WHAT IS NEEDED:
Every line from the one bearing "P\times P\times Q\times Q." through the last line of the entries should be printed exactly, with no other output.
□ □ □ □
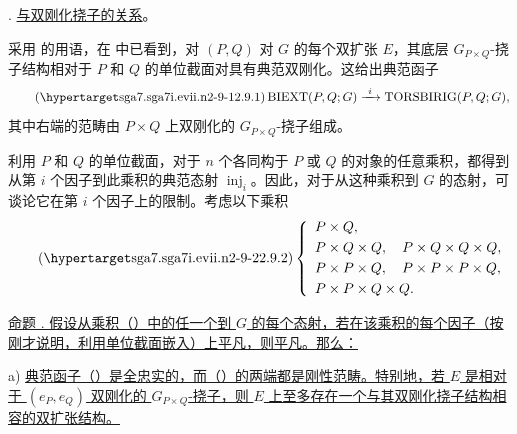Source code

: 

. \underline{与双刚化挠子的关系}。

采用  的用语，在  中已看到，对 $(P,Q)$ 对 $G$ 的每个双扩张 $E$，其底层 $G_{P\times Q}$-挠子结构相对于 $P$ 和 $Q$ 的单位截面对具有典范双刚化。这给出典范函子
\begin{equation}\tag{\SGARefTarget{sga7.sga7i.evii.n2-9-1}{2.9.1}}
 \operatorname{BIEXT}(P,Q;G)
 \xrightarrow{\ i\ }
 \operatorname{TORSBIRIG}(P,Q;G),
\end{equation}
其中右端的范畴由 $P\times Q$ 上双刚化的 $G_{P\times Q}$-挠子组成。

利用 $P$ 和 $Q$ 的单位截面，对于 $n$ 个各同构于 $P$ 或 $Q$ 的对象的任意乘积，都得到从第 $i$ 个因子到此乘积的典范态射 $\operatorname{inj}_i$。因此，对于从这种乘积到 $G$ 的态射，可谈论它在第 $i$ 个因子上的限制。考虑以下乘积
\begin{equation}\tag{\SGARefTarget{sga7.sga7i.evii.n2-9-2}{2.9.2}}
 \left\{
 \begin{array}{l}
 P\times Q,\\[1mm]
 P\times Q\times Q,\quad P\times Q\times Q\times Q,\\[1mm]
 P\times P\times Q,\quad P\times P\times P\times Q,\\[1mm]
 P\times P\times Q\times Q.
 \end{array}
 \right.
\end{equation}


\underline{命题 . 假设从乘积（）中的任一个到 $G$ 的每个态射，若在该乘积的每个因子（按刚才说明，利用单位截面嵌入）上平凡，则平凡。那么：}

\medskip
\noindent
a) \underline{典范函子（）是全忠实的，而（）的两端都是刚性范畴。特别地，若 $E$ 是相对于 $(e_P,e_Q)$ 双刚化的 $G_{P\times Q}$-挠子，则 $E$ 上至多存在一个与其双刚化挠子结构相容的双扩张结构。}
□ □ □ □
SOLUTION:
 P\times P\times Q\times Q.
 \end{array}
 \right.
\end{equation}


\underline{命题 . 假设从乘积（）中的任一个到 $G$ 的每个态射，若在该乘积的每个因子（按刚才说明，利用单位截面嵌入）上平凡，则平凡。那么：}

\medskip
\noindent
a) \underline{典范函子（）是全忠实的，而（）的两端都是刚性范畴。特别地，若 $E$ 是相对于 $(e_P,e_Q)$ 双刚化的 $G_{P\times Q}$-挠子，则 $E$ 上至多存在一个与其双刚化挠子结构相容的双扩张结构。}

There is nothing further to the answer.